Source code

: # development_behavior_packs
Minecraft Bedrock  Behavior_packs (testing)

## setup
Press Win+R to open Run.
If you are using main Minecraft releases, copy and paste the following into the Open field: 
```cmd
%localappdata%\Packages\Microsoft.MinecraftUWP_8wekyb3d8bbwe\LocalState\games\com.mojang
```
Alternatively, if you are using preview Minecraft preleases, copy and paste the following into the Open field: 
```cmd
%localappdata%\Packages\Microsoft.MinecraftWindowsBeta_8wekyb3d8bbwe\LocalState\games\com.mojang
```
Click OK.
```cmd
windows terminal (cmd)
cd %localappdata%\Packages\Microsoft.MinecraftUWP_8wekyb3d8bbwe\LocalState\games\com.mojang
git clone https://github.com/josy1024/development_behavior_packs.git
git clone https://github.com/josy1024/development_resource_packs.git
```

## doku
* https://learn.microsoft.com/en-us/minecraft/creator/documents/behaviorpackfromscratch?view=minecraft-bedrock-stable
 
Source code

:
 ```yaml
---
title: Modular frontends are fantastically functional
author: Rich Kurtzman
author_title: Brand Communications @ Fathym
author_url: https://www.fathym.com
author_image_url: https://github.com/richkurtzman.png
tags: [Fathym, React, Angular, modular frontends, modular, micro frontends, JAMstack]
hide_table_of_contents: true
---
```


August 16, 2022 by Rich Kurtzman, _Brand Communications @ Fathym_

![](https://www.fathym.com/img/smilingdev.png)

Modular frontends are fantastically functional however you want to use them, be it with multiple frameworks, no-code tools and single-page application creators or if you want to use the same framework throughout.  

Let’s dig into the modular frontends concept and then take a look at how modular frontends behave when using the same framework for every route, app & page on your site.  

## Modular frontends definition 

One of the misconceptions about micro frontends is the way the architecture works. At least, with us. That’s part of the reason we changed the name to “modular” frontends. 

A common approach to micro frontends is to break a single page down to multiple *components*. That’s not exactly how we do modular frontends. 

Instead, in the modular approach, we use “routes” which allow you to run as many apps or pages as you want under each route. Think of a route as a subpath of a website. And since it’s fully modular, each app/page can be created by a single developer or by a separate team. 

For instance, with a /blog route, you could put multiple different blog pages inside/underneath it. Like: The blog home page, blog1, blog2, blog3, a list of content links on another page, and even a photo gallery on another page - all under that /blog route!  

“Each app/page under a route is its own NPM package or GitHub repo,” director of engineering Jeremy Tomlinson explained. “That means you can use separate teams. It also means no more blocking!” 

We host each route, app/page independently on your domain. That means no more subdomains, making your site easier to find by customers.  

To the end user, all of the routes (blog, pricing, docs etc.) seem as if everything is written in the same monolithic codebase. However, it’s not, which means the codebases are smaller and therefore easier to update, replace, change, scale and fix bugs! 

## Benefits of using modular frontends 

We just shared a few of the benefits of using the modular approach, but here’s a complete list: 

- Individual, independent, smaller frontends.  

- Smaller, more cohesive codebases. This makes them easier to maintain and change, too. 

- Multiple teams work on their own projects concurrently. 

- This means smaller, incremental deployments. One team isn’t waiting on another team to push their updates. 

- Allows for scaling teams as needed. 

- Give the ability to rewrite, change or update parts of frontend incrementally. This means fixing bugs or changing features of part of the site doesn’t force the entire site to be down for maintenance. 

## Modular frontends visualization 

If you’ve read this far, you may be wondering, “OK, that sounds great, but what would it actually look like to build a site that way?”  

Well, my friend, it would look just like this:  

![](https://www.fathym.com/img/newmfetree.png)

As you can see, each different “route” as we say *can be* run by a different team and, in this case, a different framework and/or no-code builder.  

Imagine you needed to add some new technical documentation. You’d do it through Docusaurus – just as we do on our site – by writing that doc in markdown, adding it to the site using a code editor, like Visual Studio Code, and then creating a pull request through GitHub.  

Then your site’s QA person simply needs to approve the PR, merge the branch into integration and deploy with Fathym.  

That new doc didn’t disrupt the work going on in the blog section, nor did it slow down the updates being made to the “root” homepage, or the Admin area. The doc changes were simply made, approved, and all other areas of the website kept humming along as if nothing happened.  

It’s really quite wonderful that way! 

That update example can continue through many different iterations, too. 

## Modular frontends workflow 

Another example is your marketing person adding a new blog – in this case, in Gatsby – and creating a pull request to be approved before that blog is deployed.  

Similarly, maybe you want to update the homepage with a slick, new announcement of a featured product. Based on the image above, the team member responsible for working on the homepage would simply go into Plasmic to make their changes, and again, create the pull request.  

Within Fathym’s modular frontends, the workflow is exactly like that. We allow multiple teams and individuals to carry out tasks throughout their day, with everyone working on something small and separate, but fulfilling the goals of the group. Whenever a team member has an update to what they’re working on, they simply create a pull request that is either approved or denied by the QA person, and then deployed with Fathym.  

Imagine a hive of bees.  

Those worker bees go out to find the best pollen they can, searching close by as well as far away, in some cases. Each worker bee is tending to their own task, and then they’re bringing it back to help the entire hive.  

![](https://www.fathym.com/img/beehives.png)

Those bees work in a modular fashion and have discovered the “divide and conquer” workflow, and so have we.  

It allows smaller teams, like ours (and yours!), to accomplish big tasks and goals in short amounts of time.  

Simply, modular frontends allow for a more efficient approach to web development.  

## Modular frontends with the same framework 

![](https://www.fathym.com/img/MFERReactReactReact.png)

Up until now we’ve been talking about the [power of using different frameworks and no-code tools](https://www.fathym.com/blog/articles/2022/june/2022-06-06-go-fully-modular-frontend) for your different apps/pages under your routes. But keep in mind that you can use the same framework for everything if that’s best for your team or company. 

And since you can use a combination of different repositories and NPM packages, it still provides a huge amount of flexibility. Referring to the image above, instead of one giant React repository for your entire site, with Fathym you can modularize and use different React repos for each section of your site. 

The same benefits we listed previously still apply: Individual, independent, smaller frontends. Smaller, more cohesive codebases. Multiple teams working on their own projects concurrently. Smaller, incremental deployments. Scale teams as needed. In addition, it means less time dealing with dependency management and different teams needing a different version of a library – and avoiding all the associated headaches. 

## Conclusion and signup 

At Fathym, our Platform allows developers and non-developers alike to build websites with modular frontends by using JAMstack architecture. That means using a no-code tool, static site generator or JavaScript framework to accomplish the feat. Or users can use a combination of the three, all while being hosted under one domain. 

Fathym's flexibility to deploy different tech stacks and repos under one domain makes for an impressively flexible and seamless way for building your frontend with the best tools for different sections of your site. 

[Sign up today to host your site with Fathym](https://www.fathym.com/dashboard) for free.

**What you need to do:** When a line in the material above contains the word "LocalState", copy that line out.

**Response area:**
%localappdata%\Packages\Microsoft.MinecraftUWP_8wekyb3d8bbwe\LocalState\games\com.mojang
%localappdata%\Packages\Microsoft.MinecraftWindowsBeta_8wekyb3d8bbwe\LocalState\games\com.mojang
cd %localappdata%\Packages\Microsoft.MinecraftUWP_8wekyb3d8bbwe\LocalState\games\com.mojang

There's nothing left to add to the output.